The amygdala is almond-shaped and consists of a number of nuclei that emit and receive afferents and outputs from different regions.

This structure is associated with several functions, such as emotional processing (especially negative emotions) and its influence on learning and memory, attention, and some perceptual mechanisms.

The hippocampus, or hypocampal formation, is a seahorse-shaped cortical area (hence the name hippocampus from the Greek hypos: horse and monster of the sea) and communicates bidirectionally with the rest of the cerebral cortex and with the hypothalamus.

Hypothalamus

This structure is especially important for learning because it is responsible for memory consolidation, which is the transformation of short-term or immediate memory into long-term memory.

Diencephalon

Diencephalon located in the central part of the brain and consists mainly of the thalamus and hypothalamus.
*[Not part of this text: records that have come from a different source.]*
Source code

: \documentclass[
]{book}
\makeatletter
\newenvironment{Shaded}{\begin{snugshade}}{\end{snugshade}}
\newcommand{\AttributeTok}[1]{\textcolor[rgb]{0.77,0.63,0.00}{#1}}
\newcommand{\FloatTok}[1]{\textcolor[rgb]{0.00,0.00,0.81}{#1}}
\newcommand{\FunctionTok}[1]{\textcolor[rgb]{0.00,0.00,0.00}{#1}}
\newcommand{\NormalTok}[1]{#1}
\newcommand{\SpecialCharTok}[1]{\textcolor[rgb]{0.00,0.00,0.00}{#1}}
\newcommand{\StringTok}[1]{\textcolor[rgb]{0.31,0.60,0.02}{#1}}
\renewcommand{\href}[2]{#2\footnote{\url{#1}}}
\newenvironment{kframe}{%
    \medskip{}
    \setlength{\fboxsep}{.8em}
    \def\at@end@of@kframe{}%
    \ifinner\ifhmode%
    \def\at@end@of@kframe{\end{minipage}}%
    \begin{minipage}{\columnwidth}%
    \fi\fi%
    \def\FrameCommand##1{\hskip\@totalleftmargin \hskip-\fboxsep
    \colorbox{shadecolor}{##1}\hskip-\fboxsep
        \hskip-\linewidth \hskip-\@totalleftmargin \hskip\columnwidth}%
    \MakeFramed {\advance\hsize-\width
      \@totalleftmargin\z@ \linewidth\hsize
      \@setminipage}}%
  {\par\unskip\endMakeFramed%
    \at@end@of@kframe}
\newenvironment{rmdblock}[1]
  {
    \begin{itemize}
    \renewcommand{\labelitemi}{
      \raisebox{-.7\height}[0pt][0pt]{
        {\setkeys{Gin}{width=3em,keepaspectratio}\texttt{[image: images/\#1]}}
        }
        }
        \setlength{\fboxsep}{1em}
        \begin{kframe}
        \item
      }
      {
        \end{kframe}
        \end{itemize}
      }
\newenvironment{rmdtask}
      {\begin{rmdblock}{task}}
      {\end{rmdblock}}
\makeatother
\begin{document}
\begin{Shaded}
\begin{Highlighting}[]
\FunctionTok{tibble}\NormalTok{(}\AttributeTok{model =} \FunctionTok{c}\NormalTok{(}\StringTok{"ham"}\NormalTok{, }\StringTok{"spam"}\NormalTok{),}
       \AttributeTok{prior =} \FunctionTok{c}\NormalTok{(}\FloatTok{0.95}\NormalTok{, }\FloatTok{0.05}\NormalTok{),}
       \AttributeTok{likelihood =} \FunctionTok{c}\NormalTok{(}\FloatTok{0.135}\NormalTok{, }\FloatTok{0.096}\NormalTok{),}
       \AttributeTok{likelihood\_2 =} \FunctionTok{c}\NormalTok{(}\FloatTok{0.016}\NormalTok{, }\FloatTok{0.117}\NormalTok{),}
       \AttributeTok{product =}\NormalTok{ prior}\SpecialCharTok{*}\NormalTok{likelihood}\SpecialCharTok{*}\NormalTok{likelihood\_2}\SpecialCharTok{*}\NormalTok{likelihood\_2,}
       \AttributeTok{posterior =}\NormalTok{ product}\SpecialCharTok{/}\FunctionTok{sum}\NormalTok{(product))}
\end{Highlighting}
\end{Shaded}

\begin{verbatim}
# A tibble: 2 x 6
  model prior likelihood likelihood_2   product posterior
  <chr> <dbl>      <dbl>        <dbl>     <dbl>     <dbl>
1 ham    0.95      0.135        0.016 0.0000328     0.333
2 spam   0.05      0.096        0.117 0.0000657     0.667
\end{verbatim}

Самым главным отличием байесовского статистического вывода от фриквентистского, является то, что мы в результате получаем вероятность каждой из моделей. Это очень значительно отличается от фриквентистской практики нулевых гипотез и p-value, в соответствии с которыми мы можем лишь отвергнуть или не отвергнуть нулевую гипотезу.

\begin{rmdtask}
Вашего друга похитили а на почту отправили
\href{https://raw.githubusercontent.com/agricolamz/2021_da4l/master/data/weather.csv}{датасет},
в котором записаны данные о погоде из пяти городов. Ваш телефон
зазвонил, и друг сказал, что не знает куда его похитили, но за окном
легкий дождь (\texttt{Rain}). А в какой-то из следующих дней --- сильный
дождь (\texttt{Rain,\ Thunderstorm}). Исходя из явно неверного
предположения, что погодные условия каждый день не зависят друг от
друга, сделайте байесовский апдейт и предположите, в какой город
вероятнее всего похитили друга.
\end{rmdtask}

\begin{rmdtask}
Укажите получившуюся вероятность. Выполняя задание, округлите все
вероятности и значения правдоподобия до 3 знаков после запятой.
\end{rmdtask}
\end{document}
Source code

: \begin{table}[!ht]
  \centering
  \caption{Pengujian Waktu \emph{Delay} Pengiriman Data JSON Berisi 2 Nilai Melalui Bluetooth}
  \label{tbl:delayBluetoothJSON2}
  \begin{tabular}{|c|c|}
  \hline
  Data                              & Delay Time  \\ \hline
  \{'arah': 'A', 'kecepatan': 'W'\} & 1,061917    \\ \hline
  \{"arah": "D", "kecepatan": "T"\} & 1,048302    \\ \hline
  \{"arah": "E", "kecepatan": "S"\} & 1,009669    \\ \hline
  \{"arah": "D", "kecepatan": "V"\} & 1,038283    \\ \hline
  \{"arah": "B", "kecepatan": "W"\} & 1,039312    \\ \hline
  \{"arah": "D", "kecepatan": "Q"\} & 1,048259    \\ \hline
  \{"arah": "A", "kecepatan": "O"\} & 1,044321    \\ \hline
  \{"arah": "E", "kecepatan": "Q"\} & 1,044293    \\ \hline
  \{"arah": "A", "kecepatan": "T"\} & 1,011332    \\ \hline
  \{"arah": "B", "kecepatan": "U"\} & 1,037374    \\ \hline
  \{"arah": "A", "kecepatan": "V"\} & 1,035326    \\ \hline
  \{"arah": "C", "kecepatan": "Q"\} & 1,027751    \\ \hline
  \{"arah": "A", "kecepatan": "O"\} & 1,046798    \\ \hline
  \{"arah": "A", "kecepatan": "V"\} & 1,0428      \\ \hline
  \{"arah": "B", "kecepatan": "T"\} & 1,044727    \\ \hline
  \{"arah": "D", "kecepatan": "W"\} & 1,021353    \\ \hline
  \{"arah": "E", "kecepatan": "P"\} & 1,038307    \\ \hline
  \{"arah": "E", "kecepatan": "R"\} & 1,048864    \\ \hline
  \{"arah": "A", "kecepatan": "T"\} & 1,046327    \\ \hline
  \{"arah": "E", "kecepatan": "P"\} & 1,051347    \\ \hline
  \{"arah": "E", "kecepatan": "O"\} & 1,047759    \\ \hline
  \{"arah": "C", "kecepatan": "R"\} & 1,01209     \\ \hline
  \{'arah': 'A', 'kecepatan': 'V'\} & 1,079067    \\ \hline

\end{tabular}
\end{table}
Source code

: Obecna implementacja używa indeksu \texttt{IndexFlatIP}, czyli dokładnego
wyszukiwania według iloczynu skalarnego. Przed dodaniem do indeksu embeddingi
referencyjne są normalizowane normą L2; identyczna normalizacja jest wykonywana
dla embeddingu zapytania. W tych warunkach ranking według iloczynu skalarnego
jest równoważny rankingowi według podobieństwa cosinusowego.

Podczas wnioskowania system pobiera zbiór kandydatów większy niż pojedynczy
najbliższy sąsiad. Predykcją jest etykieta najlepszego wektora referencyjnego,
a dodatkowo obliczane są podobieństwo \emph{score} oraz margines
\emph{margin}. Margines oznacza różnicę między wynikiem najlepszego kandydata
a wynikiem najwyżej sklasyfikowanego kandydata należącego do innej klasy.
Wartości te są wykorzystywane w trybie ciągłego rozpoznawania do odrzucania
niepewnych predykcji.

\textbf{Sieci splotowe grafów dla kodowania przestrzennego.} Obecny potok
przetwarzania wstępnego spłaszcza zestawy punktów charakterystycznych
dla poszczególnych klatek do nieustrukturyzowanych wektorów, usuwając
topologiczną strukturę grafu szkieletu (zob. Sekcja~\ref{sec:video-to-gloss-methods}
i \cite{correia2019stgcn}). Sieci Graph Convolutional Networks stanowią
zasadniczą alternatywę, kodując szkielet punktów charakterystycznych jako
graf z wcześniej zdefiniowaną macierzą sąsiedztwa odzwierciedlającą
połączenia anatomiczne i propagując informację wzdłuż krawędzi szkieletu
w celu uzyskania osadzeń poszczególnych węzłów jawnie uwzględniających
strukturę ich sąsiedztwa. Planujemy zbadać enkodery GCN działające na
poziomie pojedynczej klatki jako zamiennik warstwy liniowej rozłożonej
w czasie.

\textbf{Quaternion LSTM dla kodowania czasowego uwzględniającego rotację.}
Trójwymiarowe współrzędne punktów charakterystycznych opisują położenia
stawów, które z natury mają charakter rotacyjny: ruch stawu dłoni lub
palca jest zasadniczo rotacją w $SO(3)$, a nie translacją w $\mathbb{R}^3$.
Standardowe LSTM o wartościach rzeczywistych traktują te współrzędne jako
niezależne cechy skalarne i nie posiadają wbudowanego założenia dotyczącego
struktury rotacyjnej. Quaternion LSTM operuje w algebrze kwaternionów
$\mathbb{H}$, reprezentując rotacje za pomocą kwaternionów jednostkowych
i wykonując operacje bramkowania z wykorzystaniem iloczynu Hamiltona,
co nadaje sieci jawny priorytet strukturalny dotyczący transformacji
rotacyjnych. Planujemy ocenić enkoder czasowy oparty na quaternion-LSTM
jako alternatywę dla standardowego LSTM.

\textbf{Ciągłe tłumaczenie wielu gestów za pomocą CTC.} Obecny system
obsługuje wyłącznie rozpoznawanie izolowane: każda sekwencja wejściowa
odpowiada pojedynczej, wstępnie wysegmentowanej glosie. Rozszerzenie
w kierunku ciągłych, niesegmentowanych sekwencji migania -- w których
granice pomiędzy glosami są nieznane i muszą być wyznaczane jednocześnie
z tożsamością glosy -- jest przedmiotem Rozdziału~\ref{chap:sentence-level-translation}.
Thalamus consists of several nuclei with differentiated connections, which is very important in the processing of sensory information, since it coordinates and regulates information coming from the spinal cord, the brain stem and the brain itself.

Thus, all sensory information passes through the thalamus before reaching the sensory cortex (with the exception of olfactory information).

Hypothalamus consists of several nuclei that are widely interconnected. In addition to other structures both central and peripheral nervous system, such as the cortex, spinal cord, retina and endocrine system.

Its main function is to integrate sensory information with other types of information, such as emotional, motivational or past experiences.

The brain stem is located between the diencephalon and the spinal cord. It consists of the medulla oblongata, convexity and mesencephalin.

This structure receives most peripheral motor and sensory information, and its main function is to integrate sensory and motor information.

Cerebellum

The cerebellum is located at the back of the skull and is shaped like a small brain, with a cortex on the surface and white matter inside.

It receives and integrates information primarily from the cerebral cortex. Its main functions are coordinating and adapting movements to situations, as well as maintaining balance.

Spinal cord

The spinal cord passes from the brain to the second lumbar vertebra. Its main function is to communicate between the central nervous system and the central nervous system, for example by taking motor commands from the brain to the nerves that innervate the muscles so that they produce a motor response.

In addition, it can initiate automatic responses by receiving some very important sensory information such as a prick or burning sensation.